=== Data provided ===
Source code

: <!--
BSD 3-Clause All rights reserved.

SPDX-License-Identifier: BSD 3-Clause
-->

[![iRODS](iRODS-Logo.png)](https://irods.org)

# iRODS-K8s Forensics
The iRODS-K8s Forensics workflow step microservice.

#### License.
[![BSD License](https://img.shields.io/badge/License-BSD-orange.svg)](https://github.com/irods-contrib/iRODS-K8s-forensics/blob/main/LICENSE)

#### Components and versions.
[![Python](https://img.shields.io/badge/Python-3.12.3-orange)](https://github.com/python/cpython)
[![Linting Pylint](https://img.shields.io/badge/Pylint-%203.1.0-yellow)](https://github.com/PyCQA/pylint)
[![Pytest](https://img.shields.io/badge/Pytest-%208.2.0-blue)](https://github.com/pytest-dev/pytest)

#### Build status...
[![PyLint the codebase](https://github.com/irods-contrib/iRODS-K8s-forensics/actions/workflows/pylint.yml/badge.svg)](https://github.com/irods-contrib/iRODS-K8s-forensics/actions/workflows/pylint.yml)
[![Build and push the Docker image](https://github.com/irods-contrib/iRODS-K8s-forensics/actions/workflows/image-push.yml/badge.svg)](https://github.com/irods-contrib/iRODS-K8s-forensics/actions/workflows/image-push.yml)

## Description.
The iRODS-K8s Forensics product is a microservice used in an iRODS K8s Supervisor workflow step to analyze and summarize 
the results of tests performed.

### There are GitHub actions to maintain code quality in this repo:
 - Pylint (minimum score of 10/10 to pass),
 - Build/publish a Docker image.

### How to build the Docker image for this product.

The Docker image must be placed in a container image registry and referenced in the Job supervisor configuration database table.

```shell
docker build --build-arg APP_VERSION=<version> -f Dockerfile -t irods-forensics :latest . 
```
* * *
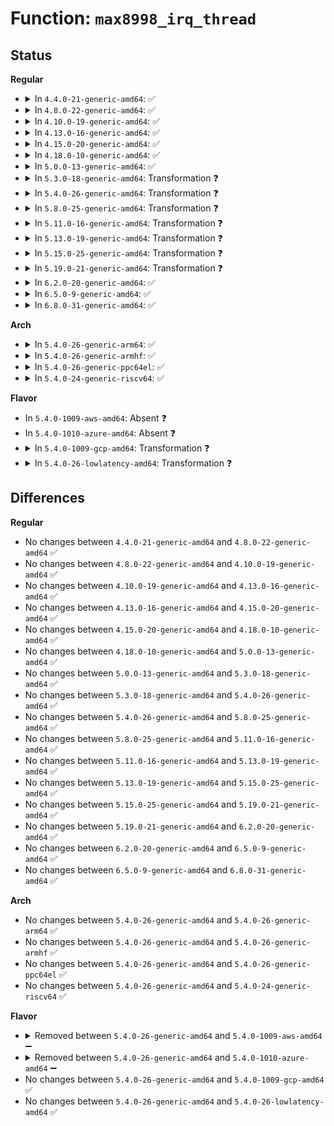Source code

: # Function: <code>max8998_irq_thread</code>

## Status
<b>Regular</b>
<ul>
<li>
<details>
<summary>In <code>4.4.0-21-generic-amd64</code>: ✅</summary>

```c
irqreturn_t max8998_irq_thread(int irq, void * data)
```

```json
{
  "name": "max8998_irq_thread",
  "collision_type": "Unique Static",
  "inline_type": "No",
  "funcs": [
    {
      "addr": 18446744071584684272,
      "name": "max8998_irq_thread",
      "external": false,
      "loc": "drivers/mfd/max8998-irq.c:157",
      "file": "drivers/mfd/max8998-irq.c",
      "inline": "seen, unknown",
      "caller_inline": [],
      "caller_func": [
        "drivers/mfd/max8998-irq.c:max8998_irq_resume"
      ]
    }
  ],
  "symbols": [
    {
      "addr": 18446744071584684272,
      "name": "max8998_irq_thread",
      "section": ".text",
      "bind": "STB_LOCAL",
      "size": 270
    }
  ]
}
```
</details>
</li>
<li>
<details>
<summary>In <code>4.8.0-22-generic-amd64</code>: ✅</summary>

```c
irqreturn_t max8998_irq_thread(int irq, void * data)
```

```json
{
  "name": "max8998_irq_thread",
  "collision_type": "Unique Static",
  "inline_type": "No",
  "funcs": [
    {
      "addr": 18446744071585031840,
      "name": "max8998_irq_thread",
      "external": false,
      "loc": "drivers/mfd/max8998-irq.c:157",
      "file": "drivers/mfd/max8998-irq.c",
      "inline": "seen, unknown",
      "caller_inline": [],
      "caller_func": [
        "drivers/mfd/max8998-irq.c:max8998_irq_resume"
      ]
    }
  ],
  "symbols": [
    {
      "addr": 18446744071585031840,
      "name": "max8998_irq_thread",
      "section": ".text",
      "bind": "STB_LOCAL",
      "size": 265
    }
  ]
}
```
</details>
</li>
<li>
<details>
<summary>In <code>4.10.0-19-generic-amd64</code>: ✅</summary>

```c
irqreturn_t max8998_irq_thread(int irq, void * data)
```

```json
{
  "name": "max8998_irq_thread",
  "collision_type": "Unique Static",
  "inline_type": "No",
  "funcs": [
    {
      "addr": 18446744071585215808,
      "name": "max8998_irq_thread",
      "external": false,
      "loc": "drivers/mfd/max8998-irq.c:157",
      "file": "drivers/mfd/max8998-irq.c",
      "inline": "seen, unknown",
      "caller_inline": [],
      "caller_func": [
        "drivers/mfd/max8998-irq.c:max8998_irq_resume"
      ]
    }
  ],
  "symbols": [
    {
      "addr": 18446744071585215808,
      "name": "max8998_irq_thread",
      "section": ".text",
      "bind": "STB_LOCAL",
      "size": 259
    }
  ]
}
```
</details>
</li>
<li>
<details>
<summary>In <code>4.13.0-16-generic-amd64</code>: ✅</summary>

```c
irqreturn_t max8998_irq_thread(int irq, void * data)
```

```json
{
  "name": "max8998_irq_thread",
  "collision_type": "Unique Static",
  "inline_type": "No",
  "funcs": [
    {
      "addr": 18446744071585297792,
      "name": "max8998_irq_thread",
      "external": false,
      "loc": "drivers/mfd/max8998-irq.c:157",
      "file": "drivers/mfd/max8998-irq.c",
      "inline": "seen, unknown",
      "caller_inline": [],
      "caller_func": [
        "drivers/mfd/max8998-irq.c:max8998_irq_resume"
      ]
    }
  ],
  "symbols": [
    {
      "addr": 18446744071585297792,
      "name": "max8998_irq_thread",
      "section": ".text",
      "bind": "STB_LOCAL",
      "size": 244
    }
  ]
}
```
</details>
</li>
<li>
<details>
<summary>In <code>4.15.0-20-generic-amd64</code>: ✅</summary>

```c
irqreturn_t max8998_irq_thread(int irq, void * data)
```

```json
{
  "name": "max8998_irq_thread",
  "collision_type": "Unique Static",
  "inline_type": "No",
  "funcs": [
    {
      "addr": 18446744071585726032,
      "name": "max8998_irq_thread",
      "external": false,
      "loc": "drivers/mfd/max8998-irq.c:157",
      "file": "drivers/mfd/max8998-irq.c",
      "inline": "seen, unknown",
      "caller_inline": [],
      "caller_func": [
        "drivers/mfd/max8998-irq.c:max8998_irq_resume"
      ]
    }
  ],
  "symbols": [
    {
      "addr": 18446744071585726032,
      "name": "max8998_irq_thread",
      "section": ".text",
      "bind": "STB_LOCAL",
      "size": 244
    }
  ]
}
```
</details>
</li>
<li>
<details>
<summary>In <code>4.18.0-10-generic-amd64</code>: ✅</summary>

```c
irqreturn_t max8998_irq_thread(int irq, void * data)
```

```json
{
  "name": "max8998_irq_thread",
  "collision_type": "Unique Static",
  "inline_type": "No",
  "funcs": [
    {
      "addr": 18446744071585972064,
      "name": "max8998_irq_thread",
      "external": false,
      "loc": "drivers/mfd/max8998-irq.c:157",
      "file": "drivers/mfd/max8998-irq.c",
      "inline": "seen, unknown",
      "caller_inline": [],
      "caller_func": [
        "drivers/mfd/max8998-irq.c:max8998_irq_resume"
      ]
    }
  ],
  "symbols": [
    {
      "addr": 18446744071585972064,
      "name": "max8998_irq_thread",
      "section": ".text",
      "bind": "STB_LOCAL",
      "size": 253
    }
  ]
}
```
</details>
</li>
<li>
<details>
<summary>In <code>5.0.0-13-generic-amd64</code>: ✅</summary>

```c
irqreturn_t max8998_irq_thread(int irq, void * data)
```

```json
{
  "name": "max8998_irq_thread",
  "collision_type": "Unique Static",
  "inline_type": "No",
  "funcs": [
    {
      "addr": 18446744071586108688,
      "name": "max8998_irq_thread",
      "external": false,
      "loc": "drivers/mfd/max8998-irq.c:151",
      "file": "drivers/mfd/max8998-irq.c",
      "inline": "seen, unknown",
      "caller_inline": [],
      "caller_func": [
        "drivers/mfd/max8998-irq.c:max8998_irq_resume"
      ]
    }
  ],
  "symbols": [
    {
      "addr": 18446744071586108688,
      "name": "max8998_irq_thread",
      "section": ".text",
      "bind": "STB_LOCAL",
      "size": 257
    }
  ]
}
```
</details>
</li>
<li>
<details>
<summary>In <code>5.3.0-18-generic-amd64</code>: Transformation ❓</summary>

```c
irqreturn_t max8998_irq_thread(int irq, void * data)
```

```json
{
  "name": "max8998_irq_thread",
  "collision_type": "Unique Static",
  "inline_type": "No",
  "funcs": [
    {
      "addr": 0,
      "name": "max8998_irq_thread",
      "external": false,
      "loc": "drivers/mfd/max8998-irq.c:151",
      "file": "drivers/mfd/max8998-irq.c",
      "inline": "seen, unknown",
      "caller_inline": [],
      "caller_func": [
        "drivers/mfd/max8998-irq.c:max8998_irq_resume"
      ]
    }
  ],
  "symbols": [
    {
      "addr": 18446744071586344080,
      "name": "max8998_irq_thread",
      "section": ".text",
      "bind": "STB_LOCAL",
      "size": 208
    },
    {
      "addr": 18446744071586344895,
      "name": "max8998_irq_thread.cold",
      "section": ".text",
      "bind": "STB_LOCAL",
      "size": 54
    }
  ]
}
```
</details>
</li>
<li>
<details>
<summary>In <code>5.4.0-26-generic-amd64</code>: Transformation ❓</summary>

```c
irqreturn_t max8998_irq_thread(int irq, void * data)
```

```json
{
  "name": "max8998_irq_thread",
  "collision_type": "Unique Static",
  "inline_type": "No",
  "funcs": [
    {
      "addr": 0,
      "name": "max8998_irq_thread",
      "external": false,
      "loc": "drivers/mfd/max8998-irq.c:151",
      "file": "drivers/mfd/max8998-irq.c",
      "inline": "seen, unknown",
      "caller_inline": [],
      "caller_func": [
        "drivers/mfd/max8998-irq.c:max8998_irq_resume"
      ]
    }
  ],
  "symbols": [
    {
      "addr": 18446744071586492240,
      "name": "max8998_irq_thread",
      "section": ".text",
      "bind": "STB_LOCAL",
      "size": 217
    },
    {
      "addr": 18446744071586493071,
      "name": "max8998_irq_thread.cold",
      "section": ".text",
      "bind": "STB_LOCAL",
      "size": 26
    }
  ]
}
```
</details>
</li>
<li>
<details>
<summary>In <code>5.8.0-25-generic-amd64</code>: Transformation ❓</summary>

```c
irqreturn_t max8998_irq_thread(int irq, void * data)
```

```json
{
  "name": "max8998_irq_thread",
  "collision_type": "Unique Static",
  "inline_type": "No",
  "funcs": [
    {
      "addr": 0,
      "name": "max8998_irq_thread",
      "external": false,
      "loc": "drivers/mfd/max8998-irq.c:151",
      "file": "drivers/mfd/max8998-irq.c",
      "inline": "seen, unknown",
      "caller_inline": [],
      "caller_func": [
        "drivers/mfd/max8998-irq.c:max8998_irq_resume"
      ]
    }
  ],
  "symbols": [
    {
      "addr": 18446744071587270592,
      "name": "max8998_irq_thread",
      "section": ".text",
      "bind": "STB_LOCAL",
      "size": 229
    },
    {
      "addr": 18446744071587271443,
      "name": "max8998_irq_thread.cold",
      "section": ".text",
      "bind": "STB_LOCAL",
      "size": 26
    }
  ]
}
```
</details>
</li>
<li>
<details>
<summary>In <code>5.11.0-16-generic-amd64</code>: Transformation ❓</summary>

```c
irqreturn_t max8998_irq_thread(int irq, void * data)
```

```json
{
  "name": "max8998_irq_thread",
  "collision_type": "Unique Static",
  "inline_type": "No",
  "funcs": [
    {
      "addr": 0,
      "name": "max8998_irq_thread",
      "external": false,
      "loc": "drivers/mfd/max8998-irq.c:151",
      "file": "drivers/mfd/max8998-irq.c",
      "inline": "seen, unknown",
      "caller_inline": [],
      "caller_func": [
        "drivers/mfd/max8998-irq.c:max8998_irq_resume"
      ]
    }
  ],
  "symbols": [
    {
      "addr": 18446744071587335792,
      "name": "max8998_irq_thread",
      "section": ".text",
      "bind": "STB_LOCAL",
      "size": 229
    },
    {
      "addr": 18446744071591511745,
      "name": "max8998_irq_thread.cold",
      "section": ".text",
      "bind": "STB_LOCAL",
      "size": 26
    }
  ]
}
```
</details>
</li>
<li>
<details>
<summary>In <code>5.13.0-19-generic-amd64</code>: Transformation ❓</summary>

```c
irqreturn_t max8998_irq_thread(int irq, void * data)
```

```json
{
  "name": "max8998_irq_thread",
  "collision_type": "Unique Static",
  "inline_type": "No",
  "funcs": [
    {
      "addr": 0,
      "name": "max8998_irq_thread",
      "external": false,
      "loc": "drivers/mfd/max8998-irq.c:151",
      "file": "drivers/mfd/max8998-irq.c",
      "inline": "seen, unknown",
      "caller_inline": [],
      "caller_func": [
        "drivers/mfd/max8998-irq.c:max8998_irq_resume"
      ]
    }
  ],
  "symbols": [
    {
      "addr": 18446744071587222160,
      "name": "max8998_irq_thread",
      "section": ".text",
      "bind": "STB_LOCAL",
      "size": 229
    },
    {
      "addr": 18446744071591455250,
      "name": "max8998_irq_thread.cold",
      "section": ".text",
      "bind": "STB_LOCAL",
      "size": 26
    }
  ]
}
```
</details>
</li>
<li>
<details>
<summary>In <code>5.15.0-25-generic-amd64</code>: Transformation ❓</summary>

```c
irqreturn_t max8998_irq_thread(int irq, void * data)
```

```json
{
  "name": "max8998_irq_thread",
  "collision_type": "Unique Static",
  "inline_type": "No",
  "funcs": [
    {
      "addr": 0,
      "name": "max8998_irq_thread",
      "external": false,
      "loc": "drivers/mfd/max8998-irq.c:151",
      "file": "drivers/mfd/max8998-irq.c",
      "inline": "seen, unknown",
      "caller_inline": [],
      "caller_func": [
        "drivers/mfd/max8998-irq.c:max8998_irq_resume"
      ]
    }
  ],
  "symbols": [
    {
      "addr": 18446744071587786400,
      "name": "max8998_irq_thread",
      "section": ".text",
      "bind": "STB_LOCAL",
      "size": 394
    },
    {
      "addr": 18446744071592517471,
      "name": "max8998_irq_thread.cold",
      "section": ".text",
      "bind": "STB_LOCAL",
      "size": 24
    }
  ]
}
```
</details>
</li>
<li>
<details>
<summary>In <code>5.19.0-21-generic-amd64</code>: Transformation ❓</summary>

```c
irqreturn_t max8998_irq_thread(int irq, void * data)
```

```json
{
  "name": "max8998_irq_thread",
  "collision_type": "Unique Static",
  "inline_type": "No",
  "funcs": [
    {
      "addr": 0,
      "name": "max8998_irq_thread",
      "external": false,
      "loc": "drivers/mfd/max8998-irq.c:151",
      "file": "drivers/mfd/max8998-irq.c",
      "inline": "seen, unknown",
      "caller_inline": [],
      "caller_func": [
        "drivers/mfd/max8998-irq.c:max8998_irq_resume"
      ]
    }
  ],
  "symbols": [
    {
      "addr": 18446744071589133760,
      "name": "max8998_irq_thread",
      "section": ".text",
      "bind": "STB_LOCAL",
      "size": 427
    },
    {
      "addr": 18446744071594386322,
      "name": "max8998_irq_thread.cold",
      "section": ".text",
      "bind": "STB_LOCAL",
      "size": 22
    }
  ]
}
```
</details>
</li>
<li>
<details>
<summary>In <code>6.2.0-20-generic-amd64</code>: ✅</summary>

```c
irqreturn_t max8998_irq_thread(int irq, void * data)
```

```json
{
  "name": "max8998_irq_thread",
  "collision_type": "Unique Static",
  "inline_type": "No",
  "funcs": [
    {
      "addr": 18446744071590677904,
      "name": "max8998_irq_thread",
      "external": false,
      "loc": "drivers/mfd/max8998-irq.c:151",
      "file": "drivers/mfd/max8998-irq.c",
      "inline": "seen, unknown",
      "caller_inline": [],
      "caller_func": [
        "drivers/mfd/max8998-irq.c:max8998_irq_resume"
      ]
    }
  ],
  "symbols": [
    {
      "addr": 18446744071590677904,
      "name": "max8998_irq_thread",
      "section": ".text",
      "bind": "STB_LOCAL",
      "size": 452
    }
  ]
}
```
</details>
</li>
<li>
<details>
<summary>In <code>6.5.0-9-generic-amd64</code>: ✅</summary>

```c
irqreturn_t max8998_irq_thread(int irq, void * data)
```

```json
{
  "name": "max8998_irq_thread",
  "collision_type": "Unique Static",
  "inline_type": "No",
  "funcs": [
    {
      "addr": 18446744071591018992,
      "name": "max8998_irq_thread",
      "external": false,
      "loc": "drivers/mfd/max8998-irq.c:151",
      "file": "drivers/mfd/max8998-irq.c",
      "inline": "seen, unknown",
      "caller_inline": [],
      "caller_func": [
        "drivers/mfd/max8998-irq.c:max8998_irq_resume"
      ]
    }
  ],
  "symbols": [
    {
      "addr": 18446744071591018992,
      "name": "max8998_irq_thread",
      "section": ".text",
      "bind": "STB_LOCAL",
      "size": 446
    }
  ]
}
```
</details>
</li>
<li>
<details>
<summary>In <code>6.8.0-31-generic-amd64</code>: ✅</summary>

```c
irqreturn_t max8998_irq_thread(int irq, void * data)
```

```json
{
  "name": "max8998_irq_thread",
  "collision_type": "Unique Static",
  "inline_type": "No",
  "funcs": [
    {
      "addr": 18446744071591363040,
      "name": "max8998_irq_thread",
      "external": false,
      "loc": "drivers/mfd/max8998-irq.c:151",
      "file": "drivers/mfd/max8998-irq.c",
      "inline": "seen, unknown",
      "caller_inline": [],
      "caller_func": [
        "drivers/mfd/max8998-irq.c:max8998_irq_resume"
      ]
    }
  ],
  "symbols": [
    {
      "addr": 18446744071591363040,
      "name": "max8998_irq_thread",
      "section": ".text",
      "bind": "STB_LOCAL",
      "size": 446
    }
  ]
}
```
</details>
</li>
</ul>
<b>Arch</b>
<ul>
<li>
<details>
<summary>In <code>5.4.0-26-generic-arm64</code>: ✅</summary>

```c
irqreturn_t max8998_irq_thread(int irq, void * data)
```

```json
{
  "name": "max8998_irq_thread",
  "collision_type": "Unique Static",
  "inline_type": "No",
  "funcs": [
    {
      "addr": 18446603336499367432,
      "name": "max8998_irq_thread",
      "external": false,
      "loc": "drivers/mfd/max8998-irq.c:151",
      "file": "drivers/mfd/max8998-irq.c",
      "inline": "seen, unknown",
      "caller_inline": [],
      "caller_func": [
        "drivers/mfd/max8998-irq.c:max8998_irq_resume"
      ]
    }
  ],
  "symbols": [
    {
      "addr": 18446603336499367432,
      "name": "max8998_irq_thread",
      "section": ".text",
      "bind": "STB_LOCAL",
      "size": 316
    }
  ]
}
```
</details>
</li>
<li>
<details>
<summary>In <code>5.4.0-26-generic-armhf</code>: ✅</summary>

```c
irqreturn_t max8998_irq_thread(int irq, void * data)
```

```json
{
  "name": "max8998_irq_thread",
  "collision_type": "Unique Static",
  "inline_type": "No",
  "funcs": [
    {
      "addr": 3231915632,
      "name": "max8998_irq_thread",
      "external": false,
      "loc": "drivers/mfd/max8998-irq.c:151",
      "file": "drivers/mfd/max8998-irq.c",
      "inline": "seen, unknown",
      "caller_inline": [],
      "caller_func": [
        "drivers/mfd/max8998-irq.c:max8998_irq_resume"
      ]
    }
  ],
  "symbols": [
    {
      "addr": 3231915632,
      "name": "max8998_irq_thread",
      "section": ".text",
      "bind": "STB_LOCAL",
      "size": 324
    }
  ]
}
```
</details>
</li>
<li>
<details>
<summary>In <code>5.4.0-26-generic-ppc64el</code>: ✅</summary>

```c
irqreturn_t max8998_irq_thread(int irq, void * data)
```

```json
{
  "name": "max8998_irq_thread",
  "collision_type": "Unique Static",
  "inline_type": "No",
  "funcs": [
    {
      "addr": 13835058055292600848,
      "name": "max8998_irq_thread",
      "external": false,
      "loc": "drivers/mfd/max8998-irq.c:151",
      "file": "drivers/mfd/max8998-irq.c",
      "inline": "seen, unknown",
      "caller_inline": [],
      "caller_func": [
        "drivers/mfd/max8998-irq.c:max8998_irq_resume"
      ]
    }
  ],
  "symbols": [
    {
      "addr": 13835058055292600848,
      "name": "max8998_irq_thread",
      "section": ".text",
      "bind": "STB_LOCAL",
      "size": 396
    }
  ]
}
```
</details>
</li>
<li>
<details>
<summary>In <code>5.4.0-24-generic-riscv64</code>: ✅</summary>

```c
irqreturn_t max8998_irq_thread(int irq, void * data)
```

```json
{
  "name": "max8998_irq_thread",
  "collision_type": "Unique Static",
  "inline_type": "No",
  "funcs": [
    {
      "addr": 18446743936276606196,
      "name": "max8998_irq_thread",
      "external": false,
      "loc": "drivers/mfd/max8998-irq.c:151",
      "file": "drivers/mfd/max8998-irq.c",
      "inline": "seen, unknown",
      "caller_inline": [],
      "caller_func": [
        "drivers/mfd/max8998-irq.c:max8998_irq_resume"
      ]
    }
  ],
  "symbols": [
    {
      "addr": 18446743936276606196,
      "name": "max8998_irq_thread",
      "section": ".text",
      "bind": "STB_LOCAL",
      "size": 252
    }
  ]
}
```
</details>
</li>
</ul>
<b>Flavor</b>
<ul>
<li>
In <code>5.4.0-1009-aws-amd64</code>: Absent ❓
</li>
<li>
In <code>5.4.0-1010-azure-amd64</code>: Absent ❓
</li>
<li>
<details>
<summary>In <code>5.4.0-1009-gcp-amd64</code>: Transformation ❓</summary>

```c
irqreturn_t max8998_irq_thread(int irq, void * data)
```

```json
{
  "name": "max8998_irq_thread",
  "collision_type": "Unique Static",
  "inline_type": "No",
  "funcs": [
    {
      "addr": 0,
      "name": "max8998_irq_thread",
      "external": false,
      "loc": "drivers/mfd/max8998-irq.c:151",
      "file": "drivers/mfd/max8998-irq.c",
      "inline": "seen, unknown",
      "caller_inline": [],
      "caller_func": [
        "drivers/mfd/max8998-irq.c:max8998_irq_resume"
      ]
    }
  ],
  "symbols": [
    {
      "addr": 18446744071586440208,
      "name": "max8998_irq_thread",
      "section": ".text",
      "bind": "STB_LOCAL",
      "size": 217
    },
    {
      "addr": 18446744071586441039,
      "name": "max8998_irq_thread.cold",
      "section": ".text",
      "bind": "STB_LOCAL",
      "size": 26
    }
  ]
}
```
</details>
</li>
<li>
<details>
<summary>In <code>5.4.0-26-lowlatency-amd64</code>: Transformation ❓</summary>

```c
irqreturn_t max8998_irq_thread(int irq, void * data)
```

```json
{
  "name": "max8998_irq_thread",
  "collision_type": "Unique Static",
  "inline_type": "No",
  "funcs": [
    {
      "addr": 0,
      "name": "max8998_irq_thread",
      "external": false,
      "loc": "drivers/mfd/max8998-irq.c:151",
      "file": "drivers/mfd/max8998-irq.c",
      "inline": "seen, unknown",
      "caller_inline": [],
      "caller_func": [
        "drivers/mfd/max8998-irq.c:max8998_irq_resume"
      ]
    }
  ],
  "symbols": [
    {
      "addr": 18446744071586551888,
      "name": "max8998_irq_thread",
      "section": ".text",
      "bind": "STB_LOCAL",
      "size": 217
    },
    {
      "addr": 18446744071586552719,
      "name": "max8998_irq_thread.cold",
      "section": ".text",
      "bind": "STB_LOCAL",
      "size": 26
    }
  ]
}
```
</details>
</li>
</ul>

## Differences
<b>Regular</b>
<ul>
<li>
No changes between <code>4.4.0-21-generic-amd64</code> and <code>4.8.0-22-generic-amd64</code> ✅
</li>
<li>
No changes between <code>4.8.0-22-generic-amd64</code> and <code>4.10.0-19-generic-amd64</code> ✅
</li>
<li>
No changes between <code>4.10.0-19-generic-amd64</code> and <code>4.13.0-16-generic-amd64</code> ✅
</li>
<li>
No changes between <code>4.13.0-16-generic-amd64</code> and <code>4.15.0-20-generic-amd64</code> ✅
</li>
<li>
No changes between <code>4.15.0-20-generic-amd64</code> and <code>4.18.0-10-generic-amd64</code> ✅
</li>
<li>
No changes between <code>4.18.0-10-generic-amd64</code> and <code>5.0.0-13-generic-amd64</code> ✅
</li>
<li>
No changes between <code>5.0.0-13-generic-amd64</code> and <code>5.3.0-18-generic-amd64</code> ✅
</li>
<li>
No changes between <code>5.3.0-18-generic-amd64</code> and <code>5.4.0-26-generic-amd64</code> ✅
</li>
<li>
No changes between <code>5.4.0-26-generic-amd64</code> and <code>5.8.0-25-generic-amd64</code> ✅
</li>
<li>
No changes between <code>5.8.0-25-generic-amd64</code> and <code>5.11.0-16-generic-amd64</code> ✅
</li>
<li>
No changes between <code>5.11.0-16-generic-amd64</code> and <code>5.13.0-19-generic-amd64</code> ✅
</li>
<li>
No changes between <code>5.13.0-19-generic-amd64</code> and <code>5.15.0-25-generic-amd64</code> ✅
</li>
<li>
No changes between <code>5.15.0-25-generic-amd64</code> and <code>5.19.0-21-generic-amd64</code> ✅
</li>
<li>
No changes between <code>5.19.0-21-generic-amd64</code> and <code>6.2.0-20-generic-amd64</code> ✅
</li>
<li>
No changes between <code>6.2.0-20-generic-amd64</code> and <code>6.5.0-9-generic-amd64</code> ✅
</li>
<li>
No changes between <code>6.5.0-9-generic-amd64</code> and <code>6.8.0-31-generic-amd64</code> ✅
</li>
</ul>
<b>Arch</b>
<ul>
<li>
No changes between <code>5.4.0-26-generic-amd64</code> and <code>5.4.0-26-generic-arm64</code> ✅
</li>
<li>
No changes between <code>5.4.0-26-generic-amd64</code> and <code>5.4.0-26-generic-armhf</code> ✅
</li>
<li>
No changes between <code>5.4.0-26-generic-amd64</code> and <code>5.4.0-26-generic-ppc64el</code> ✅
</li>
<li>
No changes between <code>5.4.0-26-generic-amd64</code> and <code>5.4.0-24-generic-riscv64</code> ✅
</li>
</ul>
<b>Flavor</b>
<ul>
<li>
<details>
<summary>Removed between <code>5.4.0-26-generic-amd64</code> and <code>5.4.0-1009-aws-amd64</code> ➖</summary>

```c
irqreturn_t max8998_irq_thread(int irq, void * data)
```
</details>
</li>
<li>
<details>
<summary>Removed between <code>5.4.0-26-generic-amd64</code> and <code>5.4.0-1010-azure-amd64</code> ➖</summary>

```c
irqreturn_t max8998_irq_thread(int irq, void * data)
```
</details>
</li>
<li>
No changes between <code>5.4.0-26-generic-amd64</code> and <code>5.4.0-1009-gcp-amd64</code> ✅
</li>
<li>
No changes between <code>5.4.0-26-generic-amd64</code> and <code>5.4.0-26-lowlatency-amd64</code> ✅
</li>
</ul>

=== Task description ===
Within the listing above, find every line containing the string "product" and return it.

=== Response area ===
The iRODS-K8s Forensics product is a microservice used in an iRODS K8s Supervisor workflow step to analyze and summarize 
### How to build the Docker image for this product.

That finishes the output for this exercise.